As engineers, we are all exposed to the concept that all materials undergo dimensional changes due to temperature variations. The amount of change depends on the material characteristics (linear coefficient of thermal expansion or contraction) and thermal (temperature) changes. In other words, when the temperature increases, the material grows or expands; and as the temperature decreases, the material shrinks or contracts.

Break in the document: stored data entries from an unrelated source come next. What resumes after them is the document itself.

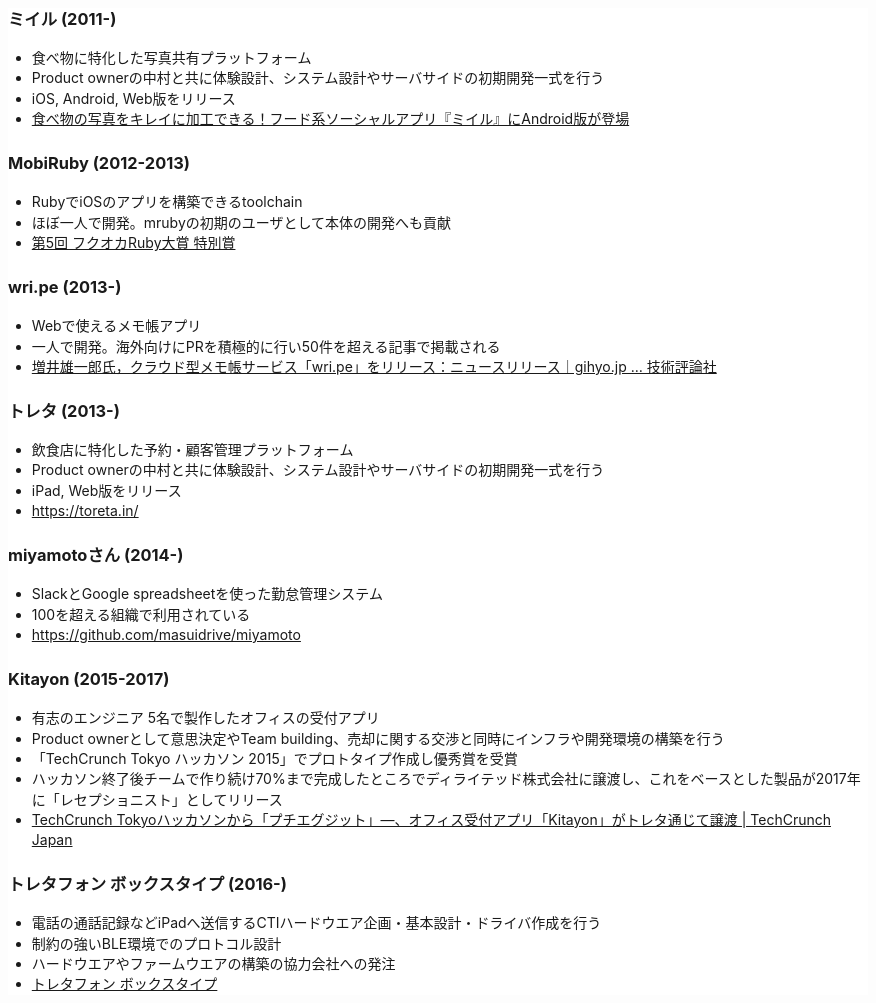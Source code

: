 ### ミイル (2011-)
- 食べ物に特化した写真共有プラットフォーム
- Product ownerの中村と共に体験設計、システム設計やサーバサイドの初期開発一式を行う
- iOS, Android, Web版をリリース
- [食べ物の写真をキレイに加工できる！フード系ソーシャルアプリ『ミイル』にAndroid版が登場](https://otajo.jp/6944)

### MobiRuby (2012-2013)
- RubyでiOSのアプリを構築できるtoolchain
- ほぼ一人で開発。mrubyの初期のユーザとして本体の開発へも貢献
- [第5回 フクオカRuby大賞 特別賞](http://www.digitalfukuoka.jp/event\_reports/4?locale=ja)

### wri.pe (2013-)
- Webで使えるメモ帳アプリ
- 一人で開発。海外向けにPRを積極的に行い50件を超える記事で掲載される
- [増井雄一郎氏，クラウド型メモ帳サービス「wri.pe」をリリース：ニュースリリース｜gihyo.jp … 技術評論社](http://gihyo.jp/news/nr/2013/06/0301)

### トレタ (2013-)
- 飲食店に特化した予約・顧客管理プラットフォーム
- Product ownerの中村と共に体験設計、システム設計やサーバサイドの初期開発一式を行う
- iPad, Web版をリリース
- https://toreta.in/

### miyamotoさん (2014-)
- SlackとGoogle spreadsheetを使った勤怠管理システム
- 100を超える組織で利用されている
- https://github.com/masuidrive/miyamoto

### Kitayon (2015-2017)
- 有志のエンジニア 5名で製作したオフィスの受付アプリ
- Product ownerとして意思決定やTeam building、売却に関する交渉と同時にインフラや開発環境の構築を行う
- 「TechCrunch Tokyo ハッカソン 2015」でプロトタイプ作成し優秀賞を受賞
- ハッカソン終了後チームで作り続け70%まで完成したところでディライテッド株式会社に譲渡し、これをベースとした製品が2017年に「レセプショニスト」としてリリース
- [TechCrunch Tokyoハッカソンから「プチエグジット」―、オフィス受付アプリ「Kitayon」がトレタ通じて譲渡 | TechCrunch Japan](https://jp.techcrunch.com/2017/01/11/kitayon/)

### トレタフォン ボックスタイプ (2016-)
- 電話の通話記録などiPadへ送信するCTIハードウエア企画・基本設計・ドライバ作成を行う
- 制約の強いBLE環境でのプロトコル設計
- ハードウエアやファームウエアの構築の協力会社への発注
- [トレタフォン ボックスタイプ](https://toreta.in/jp/feature/phone/)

Provided the thermal properties of the various materials within or surrounding the systems are relatively the same; there is little concern or consideration regarding any substantial impact on the overall building or its internal systems. But every material has a different rate of thermal expansion. Additionally, the temperature gradient between the exterior of the building and the internal systems that may be enclosed by the building envelope can differ greatly. This results in the mixture of materials expanding or contracting differently than other materials in close proximity; resulting in the need to compensate for these differences.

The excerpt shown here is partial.